In Gaylord’s winning debut, teenage girls and their male teachers vie for power at a Manhattan prep school.
Leo Binhammer, the only man in the English department at the Carmine-Casey School for Girls, luxuriates in his roles as brooding hero to the students, preening pet of the female faculty. He’s unsettled by the arrival of charismatic new English teacher Ted Hughes. It’s short for Theodore, not Edward like the famous poet, but Leo resents someone “who would use the nickname Ted, knowing…what literary baggage it carries.” Leo’s not just angry because this interloper will be his rival for the girl’s swooning devotion; he also knows that Ted slept with his wife, Sarah Lewis, a few years ago at a conference. Although Leo has reconciled with Sarah, he’s obsessed with the man who made him a cuckold, at first despising Ted, then befriending him. They form a boyish camaraderie of witty insults, but Leo keeps his wife’s identity a secret from Ted and his new comrade a secret from Sarah. As their complicated relationship plays out through the school year, the seniors grapple with the prospect of life after Carmine-Casey. Head girls Dixie Doyle (ironically sporting pigtails and a lollypop) and Liz Warren (brilliant and bespectacled) are extra antsy, each vaguely aware that her special status is a gilded construct that may not survive outside these hallowed halls. The author, himself a teacher at a Manhattan prep school, is a keen observer of this privileged world.
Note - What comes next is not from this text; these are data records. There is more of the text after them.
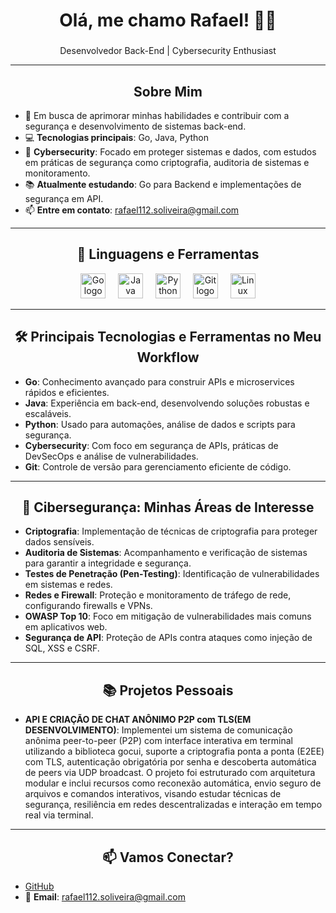 <h1 align="center">Olá, me chamo Rafael! 🧙‍♂️</h1>

### 
<p align="center">Desenvolvedor Back-End | Cybersecurity Enthusiast</p>

---

<h2 align="center">Sobre Mim</h2>

<p align="center">

- 🔭 Em busca de aprimorar minhas habilidades e contribuir com a segurança e desenvolvimento de sistemas back-end.  
- 💻 **Tecnologias principais**: Go, Java, Python  
- 🔐 **Cybersecurity**: Focado em proteger sistemas e dados, com estudos em práticas de segurança como criptografia, auditoria de sistemas e monitoramento.  
- 📚 **Atualmente estudando**: Go para Backend e implementações de segurança em API.  
- 📫 **Entre em contato**: [rafael112.soliveira@gmail.com](mailto:rafael112.soliveira@gmail.com)


</p>

---

<h2 align="center">🔧 Linguagens e Ferramentas</h2>

<p align="center">
  <img src="https://cdn.jsdelivr.net/gh/devicons/devicon/icons/go/go-original.svg" height="40" alt="Go logo" />
  <img width="12" />
  <img src="https://cdn.jsdelivr.net/gh/devicons/devicon/icons/java/java-original.svg" height="40" alt="Java logo" />
  <img width="12" />
  <img src="https://cdn.jsdelivr.net/gh/devicons/devicon/icons/python/python-original.svg" height="40" alt="Python logo" />
  <img width="12" />
  <img src="https://cdn.jsdelivr.net/gh/devicons/devicon/icons/git/git-original.svg" height="40" alt="Git logo" />
  <img width="12" />
  <img src="https://cdn.jsdelivr.net/gh/devicons/devicon/icons/linux/linux-original.svg" height="40" alt="Linux logo" />
</p>

---

<h2 align="center">🛠️ Principais Tecnologias e Ferramentas no Meu Workflow</h2>

- **Go**: Conhecimento avançado para construir APIs e microservices rápidos e eficientes.
- **Java**: Experiência em back-end, desenvolvendo soluções robustas e escaláveis.
- **Python**: Usado para automações, análise de dados e scripts para segurança.
- **Cybersecurity**: Com foco em segurança de APIs, práticas de DevSecOps e análise de vulnerabilidades.
- **Git**: Controle de versão para gerenciamento eficiente de código.

---

<h2 align="center">🔐 Cibersegurança: Minhas Áreas de Interesse</h2>

- **Criptografia**: Implementação de técnicas de criptografia para proteger dados sensíveis.
- **Auditoria de Sistemas**: Acompanhamento e verificação de sistemas para garantir a integridade e segurança.
- **Testes de Penetração (Pen-Testing)**: Identificação de vulnerabilidades em sistemas e redes.
- **Redes e Firewall**: Proteção e monitoramento de tráfego de rede, configurando firewalls e VPNs.
- **OWASP Top 10**: Foco em mitigação de vulnerabilidades mais comuns em aplicativos web.
- **Segurança de API**: Proteção de APIs contra ataques como injeção de SQL, XSS e CSRF.

---

<h2 align="center">📚 Projetos Pessoais</h2>

- **API E CRIAÇÃO DE CHAT ANÔNIMO P2P com TLS(EM DESENVOLVIMENTO)**: Implementei um sistema de comunicação anônima peer-to-peer (P2P) com interface interativa em terminal utilizando a biblioteca gocui, suporte a criptografia ponta a ponta (E2EE) com TLS, autenticação obrigatória por senha e descoberta automática de peers via UDP broadcast. O projeto foi estruturado com arquitetura modular e inclui recursos como reconexão automática, envio seguro de arquivos e comandos interativos, visando estudar técnicas de segurança, resiliência em redes descentralizadas e interação em tempo real via terminal.


---

<h2 align="center">📫 Vamos Conectar?</h2>

- [GitHub](https://github.com/rafaelsanoli)
- 📧 **Email**: rafael112.soliveira@gmail.com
He captures Ted’s and Leo’s point of view in such lush language (an auditorium “full of the glowing bodies of ridiculous virgins,” elsewhere described by Ted as “adorable little bundles of outrage”) that readers might overlook his shrewd, subtle presentation of the students.
A very grown-up novel about adolescence and the folly of adults, by an impressive new voice in American fiction.